• EXERCISE: Each line from the one holding "Thus, the eigenvalues" to the end of the data below must be output verbatim, with no other lines.

Source texts of formatted documents

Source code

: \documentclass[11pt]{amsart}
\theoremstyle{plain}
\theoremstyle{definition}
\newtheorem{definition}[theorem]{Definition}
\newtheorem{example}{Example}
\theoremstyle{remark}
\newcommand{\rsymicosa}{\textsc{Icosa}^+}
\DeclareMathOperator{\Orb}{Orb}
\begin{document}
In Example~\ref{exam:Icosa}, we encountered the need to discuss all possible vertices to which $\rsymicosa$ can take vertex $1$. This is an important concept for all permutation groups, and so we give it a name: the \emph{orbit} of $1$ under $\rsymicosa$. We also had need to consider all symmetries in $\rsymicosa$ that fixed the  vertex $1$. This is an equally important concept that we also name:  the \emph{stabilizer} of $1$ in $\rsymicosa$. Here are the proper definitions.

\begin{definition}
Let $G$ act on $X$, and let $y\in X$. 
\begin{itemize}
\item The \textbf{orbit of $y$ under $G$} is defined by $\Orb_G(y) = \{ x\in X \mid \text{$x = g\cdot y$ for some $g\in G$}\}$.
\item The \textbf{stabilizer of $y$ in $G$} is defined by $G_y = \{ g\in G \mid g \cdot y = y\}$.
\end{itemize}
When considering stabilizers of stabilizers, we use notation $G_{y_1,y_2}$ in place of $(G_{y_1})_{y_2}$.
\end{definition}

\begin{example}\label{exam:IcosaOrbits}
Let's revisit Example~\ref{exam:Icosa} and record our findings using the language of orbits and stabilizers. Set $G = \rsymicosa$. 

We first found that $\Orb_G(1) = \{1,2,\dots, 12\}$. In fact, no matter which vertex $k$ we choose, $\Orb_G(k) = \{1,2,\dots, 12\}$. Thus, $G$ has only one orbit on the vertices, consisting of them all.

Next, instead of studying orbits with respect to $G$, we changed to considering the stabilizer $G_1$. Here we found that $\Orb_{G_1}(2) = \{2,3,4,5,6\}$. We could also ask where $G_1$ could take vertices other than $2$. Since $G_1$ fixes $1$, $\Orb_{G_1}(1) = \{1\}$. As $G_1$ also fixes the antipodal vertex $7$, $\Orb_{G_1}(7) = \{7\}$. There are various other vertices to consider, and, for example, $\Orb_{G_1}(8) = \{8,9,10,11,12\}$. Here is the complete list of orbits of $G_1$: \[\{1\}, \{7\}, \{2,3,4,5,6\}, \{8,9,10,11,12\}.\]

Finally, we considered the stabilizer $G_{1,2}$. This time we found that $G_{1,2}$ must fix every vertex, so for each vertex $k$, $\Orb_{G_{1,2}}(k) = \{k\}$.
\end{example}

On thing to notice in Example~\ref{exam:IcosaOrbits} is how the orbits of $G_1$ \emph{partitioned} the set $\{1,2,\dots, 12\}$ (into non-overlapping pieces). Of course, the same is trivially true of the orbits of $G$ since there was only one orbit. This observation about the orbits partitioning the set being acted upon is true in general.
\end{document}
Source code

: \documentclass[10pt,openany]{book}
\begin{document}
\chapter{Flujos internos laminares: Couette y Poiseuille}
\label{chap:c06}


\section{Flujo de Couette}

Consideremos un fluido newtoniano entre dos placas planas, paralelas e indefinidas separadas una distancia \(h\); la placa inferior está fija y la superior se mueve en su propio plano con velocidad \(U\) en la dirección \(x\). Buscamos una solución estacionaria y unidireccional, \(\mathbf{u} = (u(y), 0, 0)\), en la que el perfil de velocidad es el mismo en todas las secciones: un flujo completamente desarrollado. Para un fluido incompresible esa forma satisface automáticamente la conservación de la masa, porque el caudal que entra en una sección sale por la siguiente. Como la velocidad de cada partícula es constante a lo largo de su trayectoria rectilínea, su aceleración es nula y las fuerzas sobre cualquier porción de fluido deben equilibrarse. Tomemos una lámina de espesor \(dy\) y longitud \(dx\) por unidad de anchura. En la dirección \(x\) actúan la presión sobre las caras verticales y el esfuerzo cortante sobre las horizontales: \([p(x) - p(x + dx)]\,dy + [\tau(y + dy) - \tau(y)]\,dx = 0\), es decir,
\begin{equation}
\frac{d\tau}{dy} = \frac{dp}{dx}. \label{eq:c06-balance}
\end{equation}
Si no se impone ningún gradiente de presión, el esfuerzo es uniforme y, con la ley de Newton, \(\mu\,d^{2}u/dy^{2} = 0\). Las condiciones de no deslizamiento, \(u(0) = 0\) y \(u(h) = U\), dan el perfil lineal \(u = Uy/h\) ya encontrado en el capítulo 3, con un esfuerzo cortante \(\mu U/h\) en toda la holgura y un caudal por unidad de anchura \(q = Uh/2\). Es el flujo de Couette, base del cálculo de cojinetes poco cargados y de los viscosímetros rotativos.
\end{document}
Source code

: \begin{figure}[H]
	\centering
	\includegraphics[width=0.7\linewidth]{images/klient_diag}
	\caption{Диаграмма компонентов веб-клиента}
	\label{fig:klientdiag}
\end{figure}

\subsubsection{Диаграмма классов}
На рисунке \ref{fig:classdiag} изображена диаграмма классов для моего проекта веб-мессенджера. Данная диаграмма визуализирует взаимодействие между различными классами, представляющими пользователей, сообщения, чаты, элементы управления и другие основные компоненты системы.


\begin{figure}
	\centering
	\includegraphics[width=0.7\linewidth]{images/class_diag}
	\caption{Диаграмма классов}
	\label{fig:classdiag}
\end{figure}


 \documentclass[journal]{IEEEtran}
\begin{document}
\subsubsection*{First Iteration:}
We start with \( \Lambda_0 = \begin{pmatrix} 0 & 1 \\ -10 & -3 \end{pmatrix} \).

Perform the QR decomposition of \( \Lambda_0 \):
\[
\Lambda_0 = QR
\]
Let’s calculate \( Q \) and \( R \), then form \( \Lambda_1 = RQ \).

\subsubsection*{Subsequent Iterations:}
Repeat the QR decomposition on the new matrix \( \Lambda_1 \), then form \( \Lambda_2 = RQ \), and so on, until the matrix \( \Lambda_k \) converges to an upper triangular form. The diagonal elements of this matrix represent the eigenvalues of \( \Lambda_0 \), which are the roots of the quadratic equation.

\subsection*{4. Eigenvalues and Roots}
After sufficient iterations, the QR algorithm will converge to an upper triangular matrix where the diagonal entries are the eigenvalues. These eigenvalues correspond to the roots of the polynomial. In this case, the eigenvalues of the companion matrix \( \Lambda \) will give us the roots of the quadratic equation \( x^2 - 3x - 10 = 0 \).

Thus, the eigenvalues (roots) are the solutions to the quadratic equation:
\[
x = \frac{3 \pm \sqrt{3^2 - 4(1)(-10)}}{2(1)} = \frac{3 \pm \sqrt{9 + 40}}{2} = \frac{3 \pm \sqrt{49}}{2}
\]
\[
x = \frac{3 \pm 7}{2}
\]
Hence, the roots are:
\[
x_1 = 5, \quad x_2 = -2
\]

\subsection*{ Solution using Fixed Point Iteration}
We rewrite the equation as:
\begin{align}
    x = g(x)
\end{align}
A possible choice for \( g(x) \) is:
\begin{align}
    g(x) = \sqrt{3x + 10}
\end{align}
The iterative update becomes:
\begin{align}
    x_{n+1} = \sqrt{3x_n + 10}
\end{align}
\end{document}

• RESULT OF THE EXERCISE:
Thus, the eigenvalues (roots) are the solutions to the quadratic equation:
\[
x = \frac{3 \pm \sqrt{3^2 - 4(1)(-10)}}{2(1)} = \frac{3 \pm \sqrt{9 + 40}}{2} = \frac{3 \pm \sqrt{49}}{2}
\]
\[
x = \frac{3 \pm 7}{2}
\]
Hence, the roots are:
\[
x_1 = 5, \quad x_2 = -2
\]

\subsection*{ Solution using Fixed Point Iteration}
We rewrite the equation as:
\begin{align}
    x = g(x)
\end{align}
A possible choice for \( g(x) \) is:
\begin{align}
    g(x) = \sqrt{3x + 10}
\end{align}
The iterative update becomes:
\begin{align}
    x_{n+1} = \sqrt{3x_n + 10}
\end{align}
\end{document}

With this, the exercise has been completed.